Task brief
Will you transcribe all the entries word for word, skipping the pictures they hold?

BEGIN

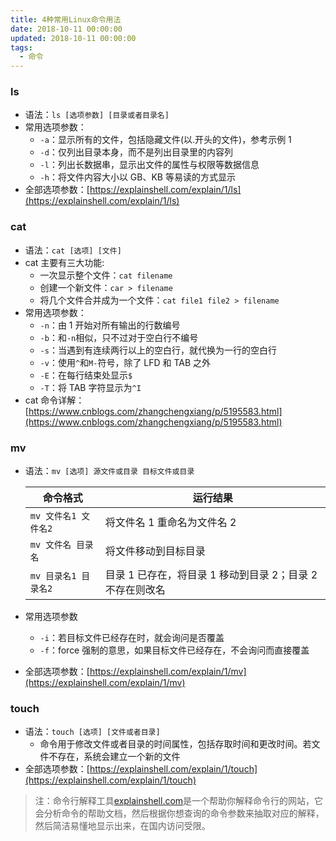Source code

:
```yaml
---
title: 4种常用Linux命令用法
date: 2018-10-11 00:00:00
updated: 2018-10-11 00:00:00
tags:
  - 命令
---
```


### ls

- 语法：`ls [选项参数] [目录或者目录名]`
- 常用选项参数：
  - `-a`：显示所有的文件，包括隐藏文件(以.开头的文件)，参考示例 1
  - `-d`：仅列出目录本身，而不是列出目录里的内容列
  - `-l`：列出长数据串，显示出文件的属性与权限等数据信息
  - `-h`：将文件内容大小以 GB、KB 等易读的方式显示
- 全部选项参数：[https://explainshell.com/explain/1/ls](https://explainshell.com/explain/1/ls)

<!-- more -->

### cat

- 语法：`cat [选项] [文件]`
- cat 主要有三大功能:
  - 一次显示整个文件：`cat filename`
  - 创建一个新文件：`car > filename`
  - 将几个文件合并成为一个文件：`cat file1 file2 > filename`
- 常用选项参数：
  - `-n`：由 1 开始对所有输出的行数编号
  - `-b`：和`-n`相似，只不过对于空白行不编号
  - `-s`：当遇到有连续两行以上的空白行，就代换为一行的空白行
  - `-v`：使用`^`和`M-`符号，除了 LFD 和 TAB 之外
  - `-E`：在每行结束处显示`$`
  - `-T`：将 TAB 字符显示为`^I`
- cat 命令详解：[https://www.cnblogs.com/zhangchengxiang/p/5195583.html](https://www.cnblogs.com/zhangchengxiang/p/5195583.html)

### mv

- 语法：`mv [选项] 源文件或目录 目标文件或目录`

  | 命令格式             | 运行结果                                                  |
  | -------------------- | --------------------------------------------------------- |
  | `mv 文件名1 文件名2` | 将文件名 1 重命名为文件名 2                               |
  | `mv 文件名 目录名`   | 将文件移动到目标目录                                      |
  | `mv 目录名1 目录名2` | 目录 1 已存在，将目录 1 移动到目录 2；目录 2 不存在则改名 |

- 常用选项参数
  - `-i`：若目标文件已经存在时，就会询问是否覆盖
  - `-f`：force 强制的意思，如果目标文件已经存在，不会询问而直接覆盖
- 全部选项参数：[https://explainshell.com/explain/1/mv](https://explainshell.com/explain/1/mv)

### touch

- 语法：`touch [选项] [文件或者目录]`
  - 命令用于修改文件或者目录的时间属性，包括存取时间和更改时间。若文件不存在，系统会建立一个新的文件
- 全部选项参数：[https://explainshell.com/explain/1/touch](https://explainshell.com/explain/1/touch)

> 注：命令行解释工具[explainshell.com](explainshell.com)是一个帮助你解释命令行的网站，它会分析命令的帮助文档，然后根据你想查询的命令参数来抽取对应的解释，然后简洁易懂地显示出来，在国内访问受限。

END

Response area
Source code

:
```yaml
---
title: 4种常用Linux命令用法
date: 2018-10-11 00:00:00
updated: 2018-10-11 00:00:00
tags:
  - 命令
---
```


### ls

- 语法：`ls [选项参数] [目录或者目录名]`
- 常用选项参数：
  - `-a`：显示所有的文件，包括隐藏文件(以.开头的文件)，参考示例 1
  - `-d`：仅列出目录本身，而不是列出目录里的内容列
  - `-l`：列出长数据串，显示出文件的属性与权限等数据信息
  - `-h`：将文件内容大小以 GB、KB 等易读的方式显示
- 全部选项参数：[https://explainshell.com/explain/1/ls](https://explainshell.com/explain/1/ls)

<!-- more -->

### cat

- 语法：`cat [选项] [文件]`
- cat 主要有三大功能:
  - 一次显示整个文件：`cat filename`
  - 创建一个新文件：`car > filename`
  - 将几个文件合并成为一个文件：`cat file1 file2 > filename`
- 常用选项参数：
  - `-n`：由 1 开始对所有输出的行数编号
  - `-b`：和`-n`相似，只不过对于空白行不编号
  - `-s`：当遇到有连续两行以上的空白行，就代换为一行的空白行
  - `-v`：使用`^`和`M-`符号，除了 LFD 和 TAB 之外
  - `-E`：在每行结束处显示`$`
  - `-T`：将 TAB 字符显示为`^I`
- cat 命令详解：[https://www.cnblogs.com/zhangchengxiang/p/5195583.html](https://www.cnblogs.com/zhangchengxiang/p/5195583.html)

### mv

- 语法：`mv [选项] 源文件或目录 目标文件或目录`

  | 命令格式             | 运行结果                                                  |
  | -------------------- | --------------------------------------------------------- |
  | `mv 文件名1 文件名2` | 将文件名 1 重命名为文件名 2                               |
  | `mv 文件名 目录名`   | 将文件移动到目标目录                                      |
  | `mv 目录名1 目录名2` | 目录 1 已存在，将目录 1 移动到目录 2；目录 2 不存在则改名 |

- 常用选项参数
  - `-i`：若目标文件已经存在时，就会询问是否覆盖
  - `-f`：force 强制的意思，如果目标文件已经存在，不会询问而直接覆盖
- 全部选项参数：[https://explainshell.com/explain/1/mv](https://explainshell.com/explain/1/mv)

### touch

- 语法：`touch [选项] [文件或者目录]`
  - 命令用于修改文件或者目录的时间属性，包括存取时间和更改时间。若文件不存在，系统会建立一个新的文件
- 全部选项参数：[https://explainshell.com/explain/1/touch](https://explainshell.com/explain/1/touch)

> 注：命令行解释工具[explainshell.com](explainshell.com)是一个帮助你解释命令行的网站，它会分析命令的帮助文档，然后根据你想查询的命令参数来抽取对应的解释，然后简洁易懂地显示出来，在国内访问受限。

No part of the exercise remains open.